The residential club for the ultrarich, which boasts its own ski hill on 13,600 acres near Yellowstone National Park, filed for bankruptcy protection last month. That followed months of financial turmoil and the divorce of the club's founders, Tim and Edra Blixseth.

Edra emerged from the divorce with control over the club, which has an A-list membership roster including Microsoft's Bill Gates, former Senate Majority Leader Bill Frist and Los Angeles Dodgers owner Frank McCourt.

But the club is now at least $399 million in debt, according to court records.
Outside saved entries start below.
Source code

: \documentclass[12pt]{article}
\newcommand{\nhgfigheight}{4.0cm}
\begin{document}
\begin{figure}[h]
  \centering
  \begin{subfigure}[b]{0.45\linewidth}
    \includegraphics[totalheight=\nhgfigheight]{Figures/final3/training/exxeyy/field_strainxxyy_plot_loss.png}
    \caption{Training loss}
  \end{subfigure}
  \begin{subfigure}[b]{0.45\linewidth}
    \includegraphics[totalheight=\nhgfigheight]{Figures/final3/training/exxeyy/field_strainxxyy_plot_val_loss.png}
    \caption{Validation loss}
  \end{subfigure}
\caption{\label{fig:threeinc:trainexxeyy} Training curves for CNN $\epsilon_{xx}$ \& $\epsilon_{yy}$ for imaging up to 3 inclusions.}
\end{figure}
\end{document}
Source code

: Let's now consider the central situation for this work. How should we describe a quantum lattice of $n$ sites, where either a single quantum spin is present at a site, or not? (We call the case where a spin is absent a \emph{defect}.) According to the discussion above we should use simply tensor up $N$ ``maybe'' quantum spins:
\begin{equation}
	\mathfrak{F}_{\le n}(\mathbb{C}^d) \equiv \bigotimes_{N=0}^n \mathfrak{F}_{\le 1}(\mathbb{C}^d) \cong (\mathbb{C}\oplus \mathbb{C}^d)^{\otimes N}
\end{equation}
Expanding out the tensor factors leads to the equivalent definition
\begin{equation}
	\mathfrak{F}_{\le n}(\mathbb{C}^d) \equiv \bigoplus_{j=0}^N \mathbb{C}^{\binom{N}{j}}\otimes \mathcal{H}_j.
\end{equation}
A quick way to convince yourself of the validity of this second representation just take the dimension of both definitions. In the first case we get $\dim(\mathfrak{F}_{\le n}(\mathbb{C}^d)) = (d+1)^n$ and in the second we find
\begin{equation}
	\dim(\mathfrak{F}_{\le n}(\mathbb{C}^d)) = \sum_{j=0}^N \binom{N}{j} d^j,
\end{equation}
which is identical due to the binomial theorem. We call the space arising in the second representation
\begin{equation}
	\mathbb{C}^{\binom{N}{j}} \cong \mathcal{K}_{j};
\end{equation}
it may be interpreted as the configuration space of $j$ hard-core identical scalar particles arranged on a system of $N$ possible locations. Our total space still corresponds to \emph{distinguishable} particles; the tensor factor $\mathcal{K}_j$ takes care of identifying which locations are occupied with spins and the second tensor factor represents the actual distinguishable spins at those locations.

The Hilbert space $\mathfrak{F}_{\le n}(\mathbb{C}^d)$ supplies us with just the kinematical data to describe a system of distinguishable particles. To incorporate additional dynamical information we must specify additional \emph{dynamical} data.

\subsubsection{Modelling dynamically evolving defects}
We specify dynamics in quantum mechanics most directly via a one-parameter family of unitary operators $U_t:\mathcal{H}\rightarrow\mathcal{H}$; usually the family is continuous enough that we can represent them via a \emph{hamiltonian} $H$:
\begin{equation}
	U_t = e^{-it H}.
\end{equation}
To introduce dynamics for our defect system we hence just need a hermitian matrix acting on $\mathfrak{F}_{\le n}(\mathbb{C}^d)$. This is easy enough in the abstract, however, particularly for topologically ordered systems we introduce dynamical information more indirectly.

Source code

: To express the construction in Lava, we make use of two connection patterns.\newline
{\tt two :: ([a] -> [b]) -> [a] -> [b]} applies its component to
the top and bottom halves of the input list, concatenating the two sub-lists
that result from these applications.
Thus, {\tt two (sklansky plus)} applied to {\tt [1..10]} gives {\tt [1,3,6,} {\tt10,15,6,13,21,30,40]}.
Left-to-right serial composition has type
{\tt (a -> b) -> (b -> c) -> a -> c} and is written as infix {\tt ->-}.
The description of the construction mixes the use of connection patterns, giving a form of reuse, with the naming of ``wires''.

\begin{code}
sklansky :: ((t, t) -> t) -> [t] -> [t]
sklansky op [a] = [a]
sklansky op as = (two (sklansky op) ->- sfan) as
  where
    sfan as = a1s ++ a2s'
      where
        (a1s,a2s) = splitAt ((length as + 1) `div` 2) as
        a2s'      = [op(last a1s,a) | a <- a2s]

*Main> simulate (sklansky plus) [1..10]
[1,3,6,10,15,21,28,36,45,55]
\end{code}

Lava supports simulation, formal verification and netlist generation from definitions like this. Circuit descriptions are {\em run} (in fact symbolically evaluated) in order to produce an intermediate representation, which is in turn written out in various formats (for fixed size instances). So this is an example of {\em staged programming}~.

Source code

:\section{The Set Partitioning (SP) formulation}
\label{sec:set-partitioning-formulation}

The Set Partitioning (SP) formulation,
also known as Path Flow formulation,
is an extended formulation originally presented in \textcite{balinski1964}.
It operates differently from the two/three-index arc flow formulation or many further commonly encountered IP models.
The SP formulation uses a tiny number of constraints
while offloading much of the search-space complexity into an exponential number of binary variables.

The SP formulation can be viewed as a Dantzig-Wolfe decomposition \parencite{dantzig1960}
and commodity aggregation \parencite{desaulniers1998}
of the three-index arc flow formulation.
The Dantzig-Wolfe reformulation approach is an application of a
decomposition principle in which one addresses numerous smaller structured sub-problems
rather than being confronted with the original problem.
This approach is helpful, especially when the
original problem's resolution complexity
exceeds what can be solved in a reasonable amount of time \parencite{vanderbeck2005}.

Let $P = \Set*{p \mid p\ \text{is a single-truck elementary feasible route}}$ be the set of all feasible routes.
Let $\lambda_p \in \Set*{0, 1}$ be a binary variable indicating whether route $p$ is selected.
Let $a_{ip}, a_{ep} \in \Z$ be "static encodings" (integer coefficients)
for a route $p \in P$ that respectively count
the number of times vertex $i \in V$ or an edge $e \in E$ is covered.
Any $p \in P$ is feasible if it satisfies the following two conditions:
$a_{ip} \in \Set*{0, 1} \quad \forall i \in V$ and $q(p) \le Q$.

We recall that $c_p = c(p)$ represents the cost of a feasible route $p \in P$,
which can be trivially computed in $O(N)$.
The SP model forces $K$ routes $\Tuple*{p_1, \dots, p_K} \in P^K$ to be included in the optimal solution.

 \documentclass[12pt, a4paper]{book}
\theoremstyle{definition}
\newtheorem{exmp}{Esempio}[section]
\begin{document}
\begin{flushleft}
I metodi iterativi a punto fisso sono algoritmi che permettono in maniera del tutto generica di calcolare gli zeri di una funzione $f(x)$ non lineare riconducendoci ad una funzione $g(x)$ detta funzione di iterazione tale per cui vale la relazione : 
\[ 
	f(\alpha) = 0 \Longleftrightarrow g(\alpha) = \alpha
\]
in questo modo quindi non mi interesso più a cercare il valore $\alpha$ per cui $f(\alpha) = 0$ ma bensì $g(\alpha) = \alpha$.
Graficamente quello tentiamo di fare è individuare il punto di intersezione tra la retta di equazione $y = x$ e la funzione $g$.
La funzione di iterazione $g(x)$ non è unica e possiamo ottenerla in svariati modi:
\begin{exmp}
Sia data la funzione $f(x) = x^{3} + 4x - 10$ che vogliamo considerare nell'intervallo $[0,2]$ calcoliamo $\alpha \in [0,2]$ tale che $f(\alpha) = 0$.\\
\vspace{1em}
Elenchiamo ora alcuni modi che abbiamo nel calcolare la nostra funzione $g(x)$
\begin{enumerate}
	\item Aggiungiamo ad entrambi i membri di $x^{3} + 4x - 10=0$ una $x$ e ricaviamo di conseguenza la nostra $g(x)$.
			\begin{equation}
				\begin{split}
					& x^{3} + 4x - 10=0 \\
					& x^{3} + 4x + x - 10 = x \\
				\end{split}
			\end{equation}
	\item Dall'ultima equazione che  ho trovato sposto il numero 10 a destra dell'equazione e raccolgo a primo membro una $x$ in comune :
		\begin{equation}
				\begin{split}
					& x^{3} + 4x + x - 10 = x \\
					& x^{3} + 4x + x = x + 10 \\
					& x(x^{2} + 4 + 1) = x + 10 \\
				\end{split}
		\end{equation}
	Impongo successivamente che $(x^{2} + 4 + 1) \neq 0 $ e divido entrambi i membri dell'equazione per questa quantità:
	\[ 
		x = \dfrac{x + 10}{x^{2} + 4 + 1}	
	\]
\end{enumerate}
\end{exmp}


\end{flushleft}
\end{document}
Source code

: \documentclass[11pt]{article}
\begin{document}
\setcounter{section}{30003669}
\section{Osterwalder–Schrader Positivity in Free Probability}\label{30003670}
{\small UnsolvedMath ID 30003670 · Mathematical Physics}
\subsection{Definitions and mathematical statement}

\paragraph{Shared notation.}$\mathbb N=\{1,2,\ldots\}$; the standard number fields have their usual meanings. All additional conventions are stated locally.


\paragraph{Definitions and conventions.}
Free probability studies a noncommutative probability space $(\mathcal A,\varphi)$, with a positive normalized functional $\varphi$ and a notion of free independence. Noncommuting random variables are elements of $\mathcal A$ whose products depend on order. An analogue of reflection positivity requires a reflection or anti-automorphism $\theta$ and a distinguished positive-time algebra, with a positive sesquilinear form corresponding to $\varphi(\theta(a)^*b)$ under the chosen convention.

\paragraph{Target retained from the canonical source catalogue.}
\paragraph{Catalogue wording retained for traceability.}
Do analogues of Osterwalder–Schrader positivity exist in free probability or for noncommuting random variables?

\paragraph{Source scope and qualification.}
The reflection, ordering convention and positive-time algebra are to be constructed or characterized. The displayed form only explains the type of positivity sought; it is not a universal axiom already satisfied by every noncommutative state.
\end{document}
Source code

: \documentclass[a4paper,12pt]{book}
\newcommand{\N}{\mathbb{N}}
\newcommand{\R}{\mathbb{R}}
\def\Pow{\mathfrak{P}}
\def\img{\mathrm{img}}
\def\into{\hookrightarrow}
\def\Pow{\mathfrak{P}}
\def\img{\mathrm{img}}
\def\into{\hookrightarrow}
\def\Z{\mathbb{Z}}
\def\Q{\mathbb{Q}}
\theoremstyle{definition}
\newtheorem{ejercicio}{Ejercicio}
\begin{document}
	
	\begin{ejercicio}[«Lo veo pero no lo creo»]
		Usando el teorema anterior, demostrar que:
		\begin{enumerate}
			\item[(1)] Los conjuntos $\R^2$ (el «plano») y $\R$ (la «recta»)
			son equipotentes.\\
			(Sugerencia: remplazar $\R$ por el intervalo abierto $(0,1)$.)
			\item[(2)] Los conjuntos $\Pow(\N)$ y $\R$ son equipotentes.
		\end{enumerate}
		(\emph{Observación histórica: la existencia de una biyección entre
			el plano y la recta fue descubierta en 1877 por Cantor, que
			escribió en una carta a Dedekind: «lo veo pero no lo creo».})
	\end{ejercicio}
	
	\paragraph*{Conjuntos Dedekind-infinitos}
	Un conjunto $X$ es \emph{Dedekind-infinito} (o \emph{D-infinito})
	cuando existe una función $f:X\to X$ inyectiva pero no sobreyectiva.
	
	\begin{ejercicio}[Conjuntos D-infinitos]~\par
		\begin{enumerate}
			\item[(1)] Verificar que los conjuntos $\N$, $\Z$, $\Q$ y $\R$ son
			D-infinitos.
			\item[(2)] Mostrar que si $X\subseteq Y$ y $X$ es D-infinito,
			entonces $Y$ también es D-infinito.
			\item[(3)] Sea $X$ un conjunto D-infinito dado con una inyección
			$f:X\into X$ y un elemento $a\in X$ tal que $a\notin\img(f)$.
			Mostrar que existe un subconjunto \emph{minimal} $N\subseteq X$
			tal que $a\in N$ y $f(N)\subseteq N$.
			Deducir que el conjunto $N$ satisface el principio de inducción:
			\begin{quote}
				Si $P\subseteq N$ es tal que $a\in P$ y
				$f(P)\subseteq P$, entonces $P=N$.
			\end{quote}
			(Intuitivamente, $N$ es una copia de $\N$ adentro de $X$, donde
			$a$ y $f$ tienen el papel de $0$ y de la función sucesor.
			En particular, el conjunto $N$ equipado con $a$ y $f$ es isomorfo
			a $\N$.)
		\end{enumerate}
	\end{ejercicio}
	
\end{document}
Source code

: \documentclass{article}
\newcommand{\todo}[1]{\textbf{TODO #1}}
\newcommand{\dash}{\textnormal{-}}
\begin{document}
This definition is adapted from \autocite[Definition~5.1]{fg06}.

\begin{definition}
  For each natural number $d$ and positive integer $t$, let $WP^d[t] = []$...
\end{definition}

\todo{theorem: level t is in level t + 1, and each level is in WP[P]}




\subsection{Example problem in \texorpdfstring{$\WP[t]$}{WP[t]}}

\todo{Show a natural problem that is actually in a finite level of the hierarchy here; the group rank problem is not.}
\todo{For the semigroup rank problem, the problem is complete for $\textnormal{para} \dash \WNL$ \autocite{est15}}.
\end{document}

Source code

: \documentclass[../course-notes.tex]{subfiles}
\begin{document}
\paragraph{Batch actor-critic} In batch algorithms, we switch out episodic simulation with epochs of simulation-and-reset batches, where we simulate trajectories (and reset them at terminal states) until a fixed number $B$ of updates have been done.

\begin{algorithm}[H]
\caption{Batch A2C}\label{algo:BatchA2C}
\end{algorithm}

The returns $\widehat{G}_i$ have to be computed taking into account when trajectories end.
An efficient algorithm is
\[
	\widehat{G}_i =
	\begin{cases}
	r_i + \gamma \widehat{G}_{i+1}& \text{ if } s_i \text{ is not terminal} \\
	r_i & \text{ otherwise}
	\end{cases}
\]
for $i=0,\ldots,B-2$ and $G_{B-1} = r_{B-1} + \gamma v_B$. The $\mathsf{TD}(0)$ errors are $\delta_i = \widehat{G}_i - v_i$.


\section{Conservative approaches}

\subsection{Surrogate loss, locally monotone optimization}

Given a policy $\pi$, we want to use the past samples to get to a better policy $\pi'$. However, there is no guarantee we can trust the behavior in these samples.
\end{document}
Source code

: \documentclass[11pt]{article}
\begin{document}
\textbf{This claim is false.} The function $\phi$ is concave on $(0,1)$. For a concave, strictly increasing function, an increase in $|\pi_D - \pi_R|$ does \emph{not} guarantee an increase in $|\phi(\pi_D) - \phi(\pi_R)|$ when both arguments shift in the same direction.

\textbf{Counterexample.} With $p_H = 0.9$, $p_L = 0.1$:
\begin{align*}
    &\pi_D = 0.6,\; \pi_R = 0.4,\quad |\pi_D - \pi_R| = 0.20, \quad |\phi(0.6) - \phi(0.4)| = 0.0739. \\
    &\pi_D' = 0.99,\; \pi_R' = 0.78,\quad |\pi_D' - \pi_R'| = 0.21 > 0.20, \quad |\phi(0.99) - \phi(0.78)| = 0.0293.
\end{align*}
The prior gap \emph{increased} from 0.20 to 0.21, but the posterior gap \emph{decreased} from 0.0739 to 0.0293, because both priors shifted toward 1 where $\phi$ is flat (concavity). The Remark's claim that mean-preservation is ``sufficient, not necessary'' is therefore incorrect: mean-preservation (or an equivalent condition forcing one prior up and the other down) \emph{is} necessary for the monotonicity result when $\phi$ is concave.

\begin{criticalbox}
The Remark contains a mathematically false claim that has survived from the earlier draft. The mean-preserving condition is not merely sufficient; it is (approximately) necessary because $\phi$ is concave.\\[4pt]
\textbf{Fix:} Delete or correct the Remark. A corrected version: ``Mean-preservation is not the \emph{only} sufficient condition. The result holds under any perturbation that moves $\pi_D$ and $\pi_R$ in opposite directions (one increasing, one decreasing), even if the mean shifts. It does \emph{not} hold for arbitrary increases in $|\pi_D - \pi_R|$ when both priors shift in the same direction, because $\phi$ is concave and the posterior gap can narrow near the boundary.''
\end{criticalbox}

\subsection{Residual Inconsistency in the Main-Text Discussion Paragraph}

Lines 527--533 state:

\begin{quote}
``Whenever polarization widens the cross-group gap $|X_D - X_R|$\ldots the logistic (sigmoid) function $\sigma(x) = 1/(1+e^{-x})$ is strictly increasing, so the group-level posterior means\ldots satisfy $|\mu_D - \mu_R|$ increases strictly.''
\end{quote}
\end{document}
Those records reveal that many of its financial woes can be traced to $275 million transferred from the club to companies controlled by the Blixseths.

Attorneys involved in the bankruptcy case say there is increasing pressure for Edra Blixseth to come up with a permanent fix - a prospect clouded by tight credit markets that have stymied attempts to bring in outside financing.

At a Friday court hearing in Missoula, Mont., the club's chief restructuring officer, Ronald Greenspan, indicated a long-term financial solution would likely entail new owners.

"There are no further funds to operate it," Greenspan said. "It's a certainty that it's going to go into someone else's hands."

At the end of two days of hearings, U.S. Bankruptcy Judge Ralph Kirscher said he supports a $20 million loan from Boston-based CrossHarbor Capital to open the ski hill for the winter. That buys Edra Blixseth several months to come up with a new business plan.

"It would already be done now [but] we've had a lot of side issues," she testified on Thursday. "We haven't even started on a plan yet."

To join the club, members must buy properties at the mountain resort that can cost $10 million or more - on top of $18,000 in annual dues and a $300,000 deposit.

The financial firm Credit Suisse had previously pumped at least $375 million into the club - and allowed much of that to be diverted to the Blixseths. In Kirscher's bankruptcy court, the firm fought the CrossHarbor deal because its approval bumps Credit Suisse from the front of a long line of creditors.

Credit Suisse retains promissory notes from the $275 million in loans made by the club to Blixseth-controlled companies, according to court testimony. However, there has been no formal demand for repayment to date, prompting Kirscher to schedule a hearing into the issue in January.

Edra Blixseth also said she is trying to sell a French castle, Chateau de Farcheville, to cover the CrossHarbor loan.

After an earlier offer on the property fell through, she said the castle is now listed for 50 million euros - or about $67 million.

It is uncertain whether remaining proceeds would be returned to the club after the CrossHarbor loan is repaid. Blixseth personally owes CrossHarbor an additional $35 million - money she used to gain control of the club as part of her divorce settlement.

Credit Suisse lawyer Mark Chehi said estimates of the French castle's worth amount to "utter speculation." He said there was no assurance a sale would take place.

"The sale of the most expensive castle in Europe is going to take many, many months," he said.

The CrossHarbor deal was supported by a group of at least 135 members known as the Ad Hoc Committee of Yellowstone Club Members. They are eager to stabilize the club's finances so their property values are protected.